--- RECORDS TO PROCESS ---

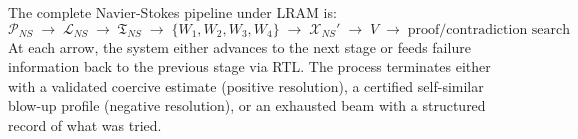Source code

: The complete Navier-Stokes pipeline under LRAM is:
\[
\mathcal{P}_{NS}
\;\rightarrow\; \mathcal{L}_{NS}
\;\rightarrow\; \mathfrak{T}_{NS}
\;\rightarrow\; \{W_1, W_2, W_3, W_4\}
\;\rightarrow\; \mathcal{X}_{NS}'
\;\rightarrow\; V
\;\rightarrow\; \text{proof/contradiction search}
\]
At each arrow, the system either advances to the next stage or feeds failure information back to the previous stage via RTL. The process terminates either with a validated coercive estimate (positive resolution), a certified self-similar blow-up profile (negative resolution), or an exhausted beam with a structured record of what was tried.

---

WHAT TO DO:
The records above must be repeated exactly, minus their pictures.

EXERCISE SOLUTION:
Source code

: The complete Navier-Stokes pipeline under LRAM is:
\[
\mathcal{P}_{NS}
\;\rightarrow\; \mathcal{L}_{NS}
\;\rightarrow\; \mathfrak{T}_{NS}
\;\rightarrow\; \{W_1, W_2, W_3, W_4\}
\;\rightarrow\; \mathcal{X}_{NS}'
\;\rightarrow\; V
\;\rightarrow\; \text{proof/contradiction search}
\]
At each arrow, the system either advances to the next stage or feeds failure information back to the previous stage via RTL. The process terminates either with a validated coercive estimate (positive resolution), a certified self-similar blow-up profile (negative resolution), or an exhausted beam with a structured record of what was tried.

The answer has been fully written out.